» Task requirements:
The number of lines in the entries below holding the word "estímulos" is all that is needed here.

» Available data:

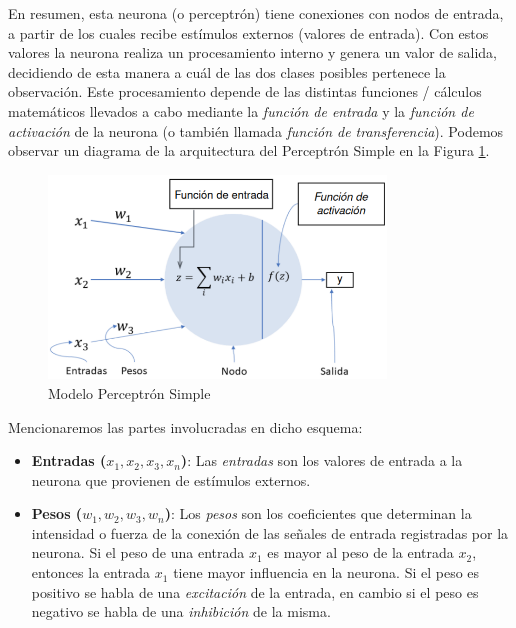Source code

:\documentclass[12pt,a4paper]{article}
\begin{document}
\begin{sloppypar}
En resumen, esta neurona (o perceptrón) tiene conexiones con nodos de entrada, a partir de los cuales recibe estímulos externos (valores de entrada). Con estos valores la neurona realiza un procesamiento interno y genera un valor de salida, decidiendo de esta manera a cuál de las dos clases posibles pertenece la observación\cite{ANN_21}. Este procesamiento depende de las distintas funciones / cálculos matemáticos llevados a cabo mediante la \textit{función de entrada} y la \textit{función de activación} de la neurona (o también llamada \textit{función de transferencia})\cite{ANN_22}. Podemos observar un diagrama de la arquitectura del Perceptrón Simple en la Figura \ref{fig:ann_1}. 

\begin{figure}[H]    %
 \centering
 \includegraphics[width=0.8\textwidth]{images/ANN/1-ANN.png}
 \caption{Modelo Perceptrón Simple} 
 \label{fig:ann_1}
\end{figure}

Mencionaremos las partes involucradas en dicho esquema:
\begin{itemize}
\item \textbf{Entradas ($x_1, x_2, x_3, x_n$)}: Las \textit{entradas} son los valores de entrada a la neurona que provienen de estímulos externos. 

\item \textbf{Pesos ($w_1, w_2, w_3, w_n$)}: Los \textit{pesos} son los coeficientes que determinan la intensidad o fuerza de la conexión de las señales de entrada registradas por la neurona. Si el peso de una entrada $x_1$ es mayor al peso de la entrada $x_2$, entonces la entrada $x_1$ tiene mayor influencia en la neurona. Si el peso es positivo se habla de una \textit{excitación} de la entrada, en cambio si el peso es negativo se habla de una \textit{inhibición} de la misma.


\end{itemize}
\end{sloppypar}
\end{document}
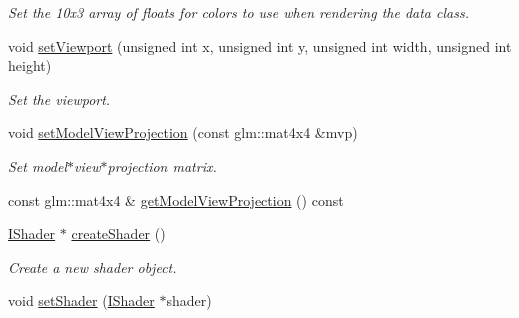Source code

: \begin{DoxyCompactItemize}
\begin{DoxyCompactList}\small\item\em Set the 10x3 array of floats for colors to use when rendering the data class. \end{DoxyCompactList}\item 
void \hyperlink{class_lots_of_lines_1_1_open_g_l_renderer_ae0fc80e7572adfa6c830fbe58f1c1f5e}{set\+Viewport} (unsigned int x, unsigned int y, unsigned int width, unsigned int height)\hypertarget{class_lots_of_lines_1_1_open_g_l_renderer_ae0fc80e7572adfa6c830fbe58f1c1f5e}{}\label{class_lots_of_lines_1_1_open_g_l_renderer_ae0fc80e7572adfa6c830fbe58f1c1f5e}

\begin{DoxyCompactList}\small\item\em Set the viewport. \end{DoxyCompactList}\item 
void \hyperlink{class_lots_of_lines_1_1_open_g_l_renderer_afb420692fd26c88fafe39c85f29e030f}{set\+Model\+View\+Projection} (const glm\+::mat4x4 \&mvp)\hypertarget{class_lots_of_lines_1_1_open_g_l_renderer_afb420692fd26c88fafe39c85f29e030f}{}\label{class_lots_of_lines_1_1_open_g_l_renderer_afb420692fd26c88fafe39c85f29e030f}

\begin{DoxyCompactList}\small\item\em Set model$\ast$view$\ast$projection matrix. \end{DoxyCompactList}\item 
const glm\+::mat4x4 \& \hyperlink{class_lots_of_lines_1_1_open_g_l_renderer_a003e562c0f86b870e4fcc1f5ed0cabf0}{get\+Model\+View\+Projection} () const 
\item 
\hyperlink{class_lots_of_lines_1_1_i_shader}{I\+Shader} $\ast$ \hyperlink{class_lots_of_lines_1_1_open_g_l_renderer_afefdab5ffbe8ad3af4736ae4432f9f65}{create\+Shader} ()\hypertarget{class_lots_of_lines_1_1_open_g_l_renderer_afefdab5ffbe8ad3af4736ae4432f9f65}{}\label{class_lots_of_lines_1_1_open_g_l_renderer_afefdab5ffbe8ad3af4736ae4432f9f65}

\begin{DoxyCompactList}\small\item\em Create a new shader object. \end{DoxyCompactList}\item 
void \hyperlink{class_lots_of_lines_1_1_open_g_l_renderer_a1d11632acd909487114454857454e0c2}{set\+Shader} (\hyperlink{class_lots_of_lines_1_1_i_shader}{I\+Shader} $\ast$shader)\hypertarget{class_lots_of_lines_1_1_open_g_l_renderer_a1d11632acd909487114454857454e0c2}{}\label{class_lots_of_lines_1_1_open_g_l_renderer_a1d11632acd909487114454857454e0c2}


\end{DoxyCompactItemize}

» Finished exercise:
2